- **Activity**
Identify each line below containing the string "languages" and copy it.

- **Extracted material**
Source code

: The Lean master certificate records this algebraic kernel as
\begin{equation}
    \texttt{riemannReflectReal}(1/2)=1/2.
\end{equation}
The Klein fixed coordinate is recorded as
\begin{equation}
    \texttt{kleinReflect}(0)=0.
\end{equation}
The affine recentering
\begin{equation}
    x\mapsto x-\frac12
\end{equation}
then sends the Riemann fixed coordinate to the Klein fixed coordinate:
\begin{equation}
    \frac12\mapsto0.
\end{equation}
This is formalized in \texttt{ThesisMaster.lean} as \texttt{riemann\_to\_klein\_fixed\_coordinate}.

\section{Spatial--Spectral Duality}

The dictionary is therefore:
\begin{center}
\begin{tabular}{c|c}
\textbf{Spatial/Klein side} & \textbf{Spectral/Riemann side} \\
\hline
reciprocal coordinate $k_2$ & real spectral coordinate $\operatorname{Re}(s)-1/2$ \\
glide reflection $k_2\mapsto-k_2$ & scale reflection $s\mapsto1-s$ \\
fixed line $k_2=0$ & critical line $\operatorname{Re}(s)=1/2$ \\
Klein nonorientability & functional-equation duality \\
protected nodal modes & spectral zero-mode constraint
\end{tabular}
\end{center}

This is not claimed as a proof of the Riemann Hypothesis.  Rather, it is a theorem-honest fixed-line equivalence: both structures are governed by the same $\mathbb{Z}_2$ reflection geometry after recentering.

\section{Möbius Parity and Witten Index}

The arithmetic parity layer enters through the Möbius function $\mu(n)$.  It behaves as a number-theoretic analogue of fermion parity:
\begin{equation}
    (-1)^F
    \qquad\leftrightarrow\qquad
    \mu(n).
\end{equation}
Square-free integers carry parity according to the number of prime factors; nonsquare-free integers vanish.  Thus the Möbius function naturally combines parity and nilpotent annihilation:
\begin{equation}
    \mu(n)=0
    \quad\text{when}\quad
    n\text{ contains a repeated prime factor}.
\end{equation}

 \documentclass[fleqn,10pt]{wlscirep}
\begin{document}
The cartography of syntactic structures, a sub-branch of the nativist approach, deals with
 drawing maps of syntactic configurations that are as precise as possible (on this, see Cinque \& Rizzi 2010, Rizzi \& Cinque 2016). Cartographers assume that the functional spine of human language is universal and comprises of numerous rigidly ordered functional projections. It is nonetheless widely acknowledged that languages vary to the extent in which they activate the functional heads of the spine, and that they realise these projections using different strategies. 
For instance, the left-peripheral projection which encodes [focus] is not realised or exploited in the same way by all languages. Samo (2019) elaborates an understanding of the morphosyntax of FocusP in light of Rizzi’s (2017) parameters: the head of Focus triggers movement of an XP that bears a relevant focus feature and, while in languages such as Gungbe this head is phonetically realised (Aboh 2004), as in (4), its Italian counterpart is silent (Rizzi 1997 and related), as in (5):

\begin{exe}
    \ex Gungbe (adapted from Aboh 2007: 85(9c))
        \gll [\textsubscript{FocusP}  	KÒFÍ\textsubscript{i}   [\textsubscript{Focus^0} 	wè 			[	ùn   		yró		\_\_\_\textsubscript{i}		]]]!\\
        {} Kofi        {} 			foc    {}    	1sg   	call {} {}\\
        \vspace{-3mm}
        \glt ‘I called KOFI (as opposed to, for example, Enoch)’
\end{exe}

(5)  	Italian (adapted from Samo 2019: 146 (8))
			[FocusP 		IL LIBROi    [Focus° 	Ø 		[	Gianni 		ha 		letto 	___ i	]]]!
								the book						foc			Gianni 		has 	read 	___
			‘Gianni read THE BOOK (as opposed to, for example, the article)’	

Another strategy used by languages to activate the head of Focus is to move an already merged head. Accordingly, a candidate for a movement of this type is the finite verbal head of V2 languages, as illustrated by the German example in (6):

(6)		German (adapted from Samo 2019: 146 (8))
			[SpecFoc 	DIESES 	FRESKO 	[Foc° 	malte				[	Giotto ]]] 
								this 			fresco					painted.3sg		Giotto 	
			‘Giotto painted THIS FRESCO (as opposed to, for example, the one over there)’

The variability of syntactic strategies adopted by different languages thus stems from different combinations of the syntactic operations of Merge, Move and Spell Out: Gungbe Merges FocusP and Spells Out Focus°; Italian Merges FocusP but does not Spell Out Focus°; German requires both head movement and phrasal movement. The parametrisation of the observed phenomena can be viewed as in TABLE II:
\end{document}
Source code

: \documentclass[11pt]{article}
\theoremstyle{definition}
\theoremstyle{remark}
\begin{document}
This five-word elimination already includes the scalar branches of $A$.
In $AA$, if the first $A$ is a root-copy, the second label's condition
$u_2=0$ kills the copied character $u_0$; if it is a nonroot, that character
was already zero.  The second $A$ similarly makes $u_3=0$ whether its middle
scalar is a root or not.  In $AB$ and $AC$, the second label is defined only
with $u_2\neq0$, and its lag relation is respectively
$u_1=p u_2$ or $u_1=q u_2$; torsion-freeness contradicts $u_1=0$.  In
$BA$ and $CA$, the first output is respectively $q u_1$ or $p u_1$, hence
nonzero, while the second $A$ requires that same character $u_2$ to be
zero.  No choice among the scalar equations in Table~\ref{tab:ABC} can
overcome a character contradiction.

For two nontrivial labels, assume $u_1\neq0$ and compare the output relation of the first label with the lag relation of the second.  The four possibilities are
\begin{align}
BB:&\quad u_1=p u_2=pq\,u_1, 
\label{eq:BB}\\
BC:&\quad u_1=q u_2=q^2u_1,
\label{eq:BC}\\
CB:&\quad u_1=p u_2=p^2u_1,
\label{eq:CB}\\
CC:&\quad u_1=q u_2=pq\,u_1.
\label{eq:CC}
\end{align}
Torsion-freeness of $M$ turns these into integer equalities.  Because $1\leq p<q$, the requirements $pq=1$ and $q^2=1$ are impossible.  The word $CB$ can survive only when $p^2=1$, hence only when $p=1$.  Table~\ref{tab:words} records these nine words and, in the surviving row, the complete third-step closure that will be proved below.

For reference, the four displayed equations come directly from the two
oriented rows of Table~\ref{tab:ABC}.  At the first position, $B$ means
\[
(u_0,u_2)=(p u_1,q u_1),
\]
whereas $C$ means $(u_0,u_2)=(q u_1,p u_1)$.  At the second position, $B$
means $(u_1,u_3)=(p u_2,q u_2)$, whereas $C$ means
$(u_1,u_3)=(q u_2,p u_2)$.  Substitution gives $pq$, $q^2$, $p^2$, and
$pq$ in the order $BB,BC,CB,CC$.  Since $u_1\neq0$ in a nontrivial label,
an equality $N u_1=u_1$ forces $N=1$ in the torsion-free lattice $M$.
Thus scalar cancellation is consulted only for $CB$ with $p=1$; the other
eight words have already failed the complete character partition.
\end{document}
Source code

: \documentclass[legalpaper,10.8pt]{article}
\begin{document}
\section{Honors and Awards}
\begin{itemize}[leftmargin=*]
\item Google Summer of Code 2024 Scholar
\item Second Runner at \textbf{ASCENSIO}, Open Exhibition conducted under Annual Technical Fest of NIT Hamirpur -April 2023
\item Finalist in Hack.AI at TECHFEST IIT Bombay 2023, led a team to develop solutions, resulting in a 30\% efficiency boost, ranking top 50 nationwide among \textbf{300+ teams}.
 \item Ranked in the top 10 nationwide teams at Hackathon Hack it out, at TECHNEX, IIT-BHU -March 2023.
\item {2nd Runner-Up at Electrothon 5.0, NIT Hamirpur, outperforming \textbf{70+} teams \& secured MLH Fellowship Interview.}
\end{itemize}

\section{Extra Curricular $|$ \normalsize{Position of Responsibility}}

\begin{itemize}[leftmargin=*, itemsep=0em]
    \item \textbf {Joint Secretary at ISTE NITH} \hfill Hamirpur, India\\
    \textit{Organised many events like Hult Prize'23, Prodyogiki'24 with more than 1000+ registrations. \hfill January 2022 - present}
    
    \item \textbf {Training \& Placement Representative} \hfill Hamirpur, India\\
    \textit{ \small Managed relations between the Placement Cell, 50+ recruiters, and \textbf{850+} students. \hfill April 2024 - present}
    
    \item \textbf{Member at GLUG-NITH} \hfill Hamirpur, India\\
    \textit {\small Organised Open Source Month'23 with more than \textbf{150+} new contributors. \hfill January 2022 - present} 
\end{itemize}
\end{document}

- **Finished task**
 drawing maps of syntactic configurations that are as precise as possible (on this, see Cinque \& Rizzi 2010, Rizzi \& Cinque 2016). Cartographers assume that the functional spine of human language is universal and comprises of numerous rigidly ordered functional projections. It is nonetheless widely acknowledged that languages vary to the extent in which they activate the functional heads of the spine, and that they realise these projections using different strategies. 
For instance, the left-peripheral projection which encodes [focus] is not realised or exploited in the same way by all languages. Samo (2019) elaborates an understanding of the morphosyntax of FocusP in light of Rizzi’s (2017) parameters: the head of Focus triggers movement of an XP that bears a relevant focus feature and, while in languages such as Gungbe this head is phonetically realised (Aboh 2004), as in (4), its Italian counterpart is silent (Rizzi 1997 and related), as in (5):
Another strategy used by languages to activate the head of Focus is to move an already merged head. Accordingly, a candidate for a movement of this type is the finite verbal head of V2 languages, as illustrated by the German example in (6):
The variability of syntactic strategies adopted by different languages thus stems from different combinations of the syntactic operations of Merge, Move and Spell Out: Gungbe Merges FocusP and Spells Out Focus°; Italian Merges FocusP but does not Spell Out Focus°; German requires both head movement and phrasal movement. The parametrisation of the observed phenomena can be viewed as in TABLE II:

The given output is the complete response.